--- INFORMATION PROVIDED Enclosed Below ---

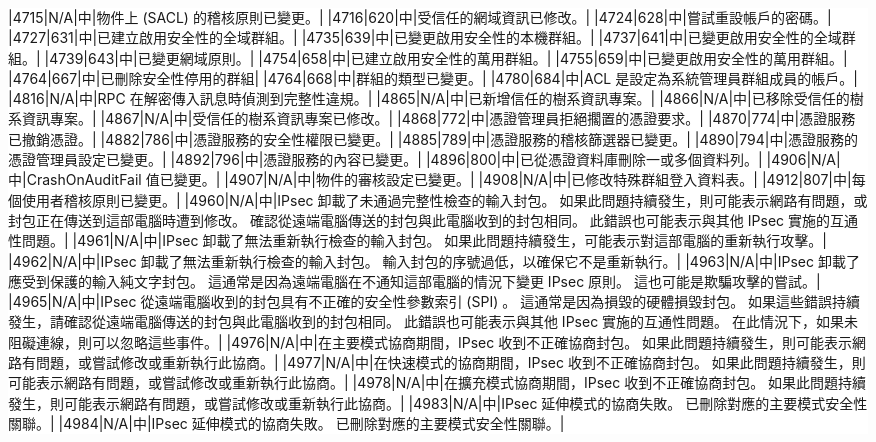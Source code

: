 |4715|N/A|中|物件上 (SACL) 的稽核原則已變更。|
|4716|620|中|受信任的網域資訊已修改。|
|4724|628|中|嘗試重設帳戶的密碼。|
|4727|631|中|已建立啟用安全性的全域群組。|
|4735|639|中|已變更啟用安全性的本機群組。|
|4737|641|中|已變更啟用安全性的全域群組。|
|4739|643|中|已變更網域原則。|
|4754|658|中|已建立啟用安全性的萬用群組。|
|4755|659|中|已變更啟用安全性的萬用群組。|
|4764|667|中|已刪除安全性停用的群組|
|4764|668|中|群組的類型已變更。|
|4780|684|中|ACL 是設定為系統管理員群組成員的帳戶。|
|4816|N/A|中|RPC 在解密傳入訊息時偵測到完整性違規。|
|4865|N/A|中|已新增信任的樹系資訊專案。|
|4866|N/A|中|已移除受信任的樹系資訊專案。|
|4867|N/A|中|受信任的樹系資訊專案已修改。|
|4868|772|中|憑證管理員拒絕擱置的憑證要求。|
|4870|774|中|憑證服務已撤銷憑證。|
|4882|786|中|憑證服務的安全性權限已變更。|
|4885|789|中|憑證服務的稽核篩選器已變更。|
|4890|794|中|憑證服務的憑證管理員設定已變更。|
|4892|796|中|憑證服務的內容已變更。|
|4896|800|中|已從憑證資料庫刪除一或多個資料列。|
|4906|N/A|中|CrashOnAuditFail 值已變更。|
|4907|N/A|中|物件的審核設定已變更。|
|4908|N/A|中|已修改特殊群組登入資料表。|
|4912|807|中|每個使用者稽核原則已變更。|
|4960|N/A|中|IPsec 卸載了未通過完整性檢查的輸入封包。 如果此問題持續發生，則可能表示網路有問題，或封包正在傳送到這部電腦時遭到修改。 確認從遠端電腦傳送的封包與此電腦收到的封包相同。 此錯誤也可能表示與其他 IPsec 實施的互通性問題。|
|4961|N/A|中|IPsec 卸載了無法重新執行檢查的輸入封包。 如果此問題持續發生，可能表示對這部電腦的重新執行攻擊。|
|4962|N/A|中|IPsec 卸載了無法重新執行檢查的輸入封包。 輸入封包的序號過低，以確保它不是重新執行。|
|4963|N/A|中|IPsec 卸載了應受到保護的輸入純文字封包。 這通常是因為遠端電腦在不通知這部電腦的情況下變更 IPsec 原則。 這也可能是欺騙攻擊的嘗試。|
|4965|N/A|中|IPsec 從遠端電腦收到的封包具有不正確的安全性參數索引 (SPI) 。 這通常是因為損毀的硬體損毀封包。 如果這些錯誤持續發生，請確認從遠端電腦傳送的封包與此電腦收到的封包相同。 此錯誤也可能表示與其他 IPsec 實施的互通性問題。 在此情況下，如果未阻礙連線，則可以忽略這些事件。|
|4976|N/A|中|在主要模式協商期間，IPsec 收到不正確協商封包。 如果此問題持續發生，則可能表示網路有問題，或嘗試修改或重新執行此協商。|
|4977|N/A|中|在快速模式的協商期間，IPsec 收到不正確協商封包。 如果此問題持續發生，則可能表示網路有問題，或嘗試修改或重新執行此協商。|
|4978|N/A|中|在擴充模式協商期間，IPsec 收到不正確協商封包。 如果此問題持續發生，則可能表示網路有問題，或嘗試修改或重新執行此協商。|
|4983|N/A|中|IPsec 延伸模式的協商失敗。 已刪除對應的主要模式安全性關聯。|
|4984|N/A|中|IPsec 延伸模式的協商失敗。 已刪除對應的主要模式安全性關聯。|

--- End of Enclosed INFORMATION PROVIDED ---

▶ TASK GOAL:
Set the pictures aside and reproduce the data above exactly.

▶ WRITTEN REPLY:
Source code

: |4715|N/A|中|物件上 (SACL) 的稽核原則已變更。|
|4716|620|中|受信任的網域資訊已修改。|
|4724|628|中|嘗試重設帳戶的密碼。|
|4727|631|中|已建立啟用安全性的全域群組。|
|4735|639|中|已變更啟用安全性的本機群組。|
|4737|641|中|已變更啟用安全性的全域群組。|
|4739|643|中|已變更網域原則。|
|4754|658|中|已建立啟用安全性的萬用群組。|
|4755|659|中|已變更啟用安全性的萬用群組。|
|4764|667|中|已刪除安全性停用的群組|
|4764|668|中|群組的類型已變更。|
|4780|684|中|ACL 是設定為系統管理員群組成員的帳戶。|
|4816|N/A|中|RPC 在解密傳入訊息時偵測到完整性違規。|
|4865|N/A|中|已新增信任的樹系資訊專案。|
|4866|N/A|中|已移除受信任的樹系資訊專案。|
|4867|N/A|中|受信任的樹系資訊專案已修改。|
|4868|772|中|憑證管理員拒絕擱置的憑證要求。|
|4870|774|中|憑證服務已撤銷憑證。|
|4882|786|中|憑證服務的安全性權限已變更。|
|4885|789|中|憑證服務的稽核篩選器已變更。|
|4890|794|中|憑證服務的憑證管理員設定已變更。|
|4892|796|中|憑證服務的內容已變更。|
|4896|800|中|已從憑證資料庫刪除一或多個資料列。|
|4906|N/A|中|CrashOnAuditFail 值已變更。|
|4907|N/A|中|物件的審核設定已變更。|
|4908|N/A|中|已修改特殊群組登入資料表。|
|4912|807|中|每個使用者稽核原則已變更。|
|4960|N/A|中|IPsec 卸載了未通過完整性檢查的輸入封包。 如果此問題持續發生，則可能表示網路有問題，或封包正在傳送到這部電腦時遭到修改。 確認從遠端電腦傳送的封包與此電腦收到的封包相同。 此錯誤也可能表示與其他 IPsec 實施的互通性問題。|
|4961|N/A|中|IPsec 卸載了無法重新執行檢查的輸入封包。 如果此問題持續發生，可能表示對這部電腦的重新執行攻擊。|
|4962|N/A|中|IPsec 卸載了無法重新執行檢查的輸入封包。 輸入封包的序號過低，以確保它不是重新執行。|
|4963|N/A|中|IPsec 卸載了應受到保護的輸入純文字封包。 這通常是因為遠端電腦在不通知這部電腦的情況下變更 IPsec 原則。 這也可能是欺騙攻擊的嘗試。|
|4965|N/A|中|IPsec 從遠端電腦收到的封包具有不正確的安全性參數索引 (SPI) 。 這通常是因為損毀的硬體損毀封包。 如果這些錯誤持續發生，請確認從遠端電腦傳送的封包與此電腦收到的封包相同。 此錯誤也可能表示與其他 IPsec 實施的互通性問題。 在此情況下，如果未阻礙連線，則可以忽略這些事件。|
|4976|N/A|中|在主要模式協商期間，IPsec 收到不正確協商封包。 如果此問題持續發生，則可能表示網路有問題，或嘗試修改或重新執行此協商。|
|4977|N/A|中|在快速模式的協商期間，IPsec 收到不正確協商封包。 如果此問題持續發生，則可能表示網路有問題，或嘗試修改或重新執行此協商。|
|4978|N/A|中|在擴充模式協商期間，IPsec 收到不正確協商封包。 如果此問題持續發生，則可能表示網路有問題，或嘗試修改或重新執行此協商。|
|4983|N/A|中|IPsec 延伸模式的協商失敗。 已刪除對應的主要模式安全性關聯。|
|4984|N/A|中|IPsec 延伸模式的協商失敗。 已刪除對應的主要模式安全性關聯。|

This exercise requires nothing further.